I know, I am as surprised as you are. Up to now, these advances have been about improving business performance, cutting costs and increasing revenue, but we’re at a point where tech’s incremental annual improvements have delivered some of the most astounding devices and services we’ve ever seen.
For example, today, your octa-core smartphone with its 1080p screen can do as much as (if not more than) a computer from 2006 could, and yet it still somehow manages to last an entire day on a single charge while being less than 10mm thick. That’s the culmination of incremental hardware, software, battery and screen technology improvements coming together to create something that ten years ago was literally unimaginable.

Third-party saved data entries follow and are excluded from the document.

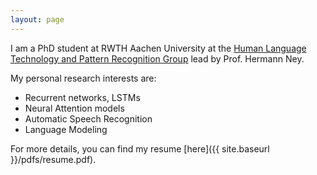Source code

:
 ```yaml
---
layout: page
---
```


I am a PhD student at RWTH Aachen University at the [Human Language Technology and Pattern Recognition Group](https://www-i6.informatik.rwth-aachen.de/) lead by 
Prof. Hermann Ney. 

My personal research interests are: 
- Recurrent networks, LSTMs
- Neural Attention models
- Automatic Speech Recognition
- Language Modeling

For more details, you can find my resume [here]({{ site.baseurl }}/pdfs/resume.pdf).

And that’s just one example of tech’s astounding advances. But that’s not what I am talking about; no, I’m talking about the tech that makes our world work: the computers at the foundation of the internet, the servers that support business, the real-time communications made possible by satellites orbiting the earth and the terrestrial networks that use it, the tiny sensors that gather all manner of information… all of these things are now so advanced, and so good at working together, that companies are coming up with new ways to use the data they generate about us and our world to make life on planet Earth a bit more bearable, and themselves more profit in the process.

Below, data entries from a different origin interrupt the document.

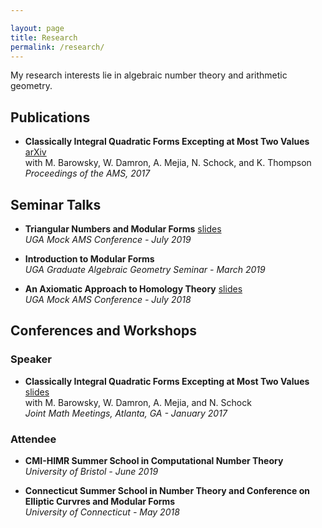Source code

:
 ```yaml
---

layout: page
title: Research
permalink: /research/
---
```


My research interests lie in algebraic number theory and arithmetic geometry.


## Publications

* **Classically Integral Quadratic Forms Excepting at Most Two Values** [arXiv](https://arxiv.org/abs/1608.01656)     
	with M. Barowsky, W. Damron, A. Mejia, N. Schock, and K. Thompson  
	*Proceedings of the AMS, 2017* 


## Seminar Talks

* **Triangular Numbers and Modular Forms** [slides](https://drive.google.com/open?id=1EP51_A3XrRw-AAHQ1egrBzM5dcaOEAOB)  
	*UGA Mock AMS Conference - July 2019*

* **Introduction to Modular Forms**  
	*UGA Graduate Algebraic Geometry Seminar - March 2019*

* **An Axiomatic Approach to Homology Theory** [slides](https://drive.google.com/open?id=19N0xxMYhSn1a6ZJ65pzbabFCFLGRhBz9)  
	*UGA Mock AMS Conference - July 2018*


## Conferences and Workshops

### Speaker

* **Classically Integral Quadratic Forms Excepting at Most Two Values** [slides](https://drive.google.com/open?id=1zhFYt1vBehf-k8IorQQDJeZ4FII6qSSP)  
	with M. Barowsky, W. Damron, A. Mejia, and N. Schock  
	*Joint Math Meetings, Atlanta, GA - January 2017*

### Attendee

* **CMI-HIMR Summer School in Computational Number Theory**  
	*University of Bristol - June 2019*

* **Connecticut Summer School in Number Theory and Conference on Elliptic Curvres and Modular Forms**  
	*University of Connecticut - May 2018*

Let’s ignore for a moment the ominous implications of big businesses (and likely governments as well) knowing everything there is to know about people and using that for evil, and focus instead on what I was shown a few weeks back by the guys over at SAP South Africa: the future of the stadium experience.
Even under the best of circumstances, going to watch a sporting event or concert at a major stadium can be a harrowing experience. With tens of thousands of people all descending on the location at the same time, you’re looking at traffic headaches, problems reaching your allotted seats on time, issues getting to refreshments, lines at the bathroom during the event, clueless security and management not appearing to be aware of any issues until it’s too late.
Sure, having all of these happen in a single visit is the worst-case scenario, but anyone who’s visited a stadium recently can attest to at least some of them being considered “normal” for the stadium experience. On a good day you only encounter a handful of those issues, and on a bad one, all of them.
Problem avoidance through technology
So what if, using just your smartphone, you could avoid every single one of these problems? That is exactly the future posited by SAP.
The SAP Arena in Mannheim Germany, not coincidentally sponsored by SAP, has been retrofitted with a great deal of cutting-edge technology to make that dream a reality. Wikipedia calls it “…one of the most high-tech [stadiums] in Europe”, which SAP told me is because it has cutting-edge sensors and cameras installed throughout, all feeding data into SAP HANA servers via a high-speed network.
Thanks to HANA’s in-memory processing capabilities that can analyse terabytes of data in mere seconds, those servers are able to process that incoming data and make it available to management in real time. That provides managers with a live overview of what’s happening in the stadium, as well as makes possible a dedicated app that everyday people can download to their smartphones that delivers much-needed info to the people on the ground.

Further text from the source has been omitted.